▶ _Try it_
Find the line with "其中，DownConvert". Repeat it and each line after it, exactly, down to the end of the records below.

▶ _Exercise input_
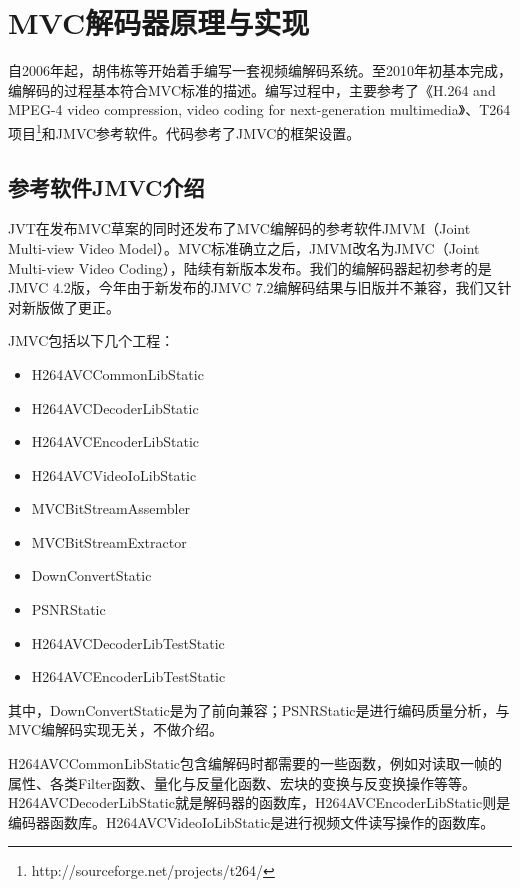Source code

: 

\chapter{MVC解码器原理与实现}
\label{cha:decoderprincipleandrealization}

自2006年起，胡伟栋等开始着手编写一套视频编解码系统。至2010年初基本完成，编解码的过程基本符合MVC标准\cite{iso2009mvc}的描述。编写过程中，主要参考了《H.264 and MPEG-4 video compression, video coding for next-generation multimedia》\cite{richardson2003h}、T264项目\footnote{http://sourceforge.net/projects/t264/}和JMVC参考软件。代码参考了JMVC的框架设置。

\section{参考软件JMVC介绍}
\label{sec:introtojmvc}
JVT在发布MVC草案的同时还发布了MVC编解码的参考软件JMVM（Joint Multi-view Video Model）。MVC标准确立之后，JMVM改名为JMVC（Joint Multi-view Video Coding），陆续有新版本发布。我们的编解码器起初参考的是JMVC 4.2版，今年由于新发布的JMVC 7.2编解码结果与旧版并不兼容，我们又针对新版做了更正。

JMVC包括以下几个工程：
\begin{itemize}
\item H264AVCCommonLibStatic
\item H264AVCDecoderLibStatic
\item H264AVCEncoderLibStatic
\item H264AVCVideoIoLibStatic
\item MVCBitStreamAssembler
\item MVCBitStreamExtractor
\item DownConvertStatic
\item PSNRStatic
\item H264AVCDecoderLibTestStatic
\item H264AVCEncoderLibTestStatic
\end{itemize}

其中，DownConvertStatic是为了前向兼容；PSNRStatic是进行编码质量分析，与MVC编解码实现无关，不做介绍。

H264AVCCommonLibStatic包含编解码时都需要的一些函数，例如对读取一帧的属性、各类Filter函数、量化与反量化函数、宏块的变换与反变换操作等等。H264AVCDecoderLibStatic就是解码器的函数库，H264AVCEncoderLibStatic则是编码器函数库。H264AVCVideoIoLibStatic是进行视频文件读写操作的函数库。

▶ _Task answer_
其中，DownConvertStatic是为了前向兼容；PSNRStatic是进行编码质量分析，与MVC编解码实现无关，不做介绍。

H264AVCCommonLibStatic包含编解码时都需要的一些函数，例如对读取一帧的属性、各类Filter函数、量化与反量化函数、宏块的变换与反变换操作等等。H264AVCDecoderLibStatic就是解码器的函数库，H264AVCEncoderLibStatic则是编码器函数库。H264AVCVideoIoLibStatic是进行视频文件读写操作的函数库。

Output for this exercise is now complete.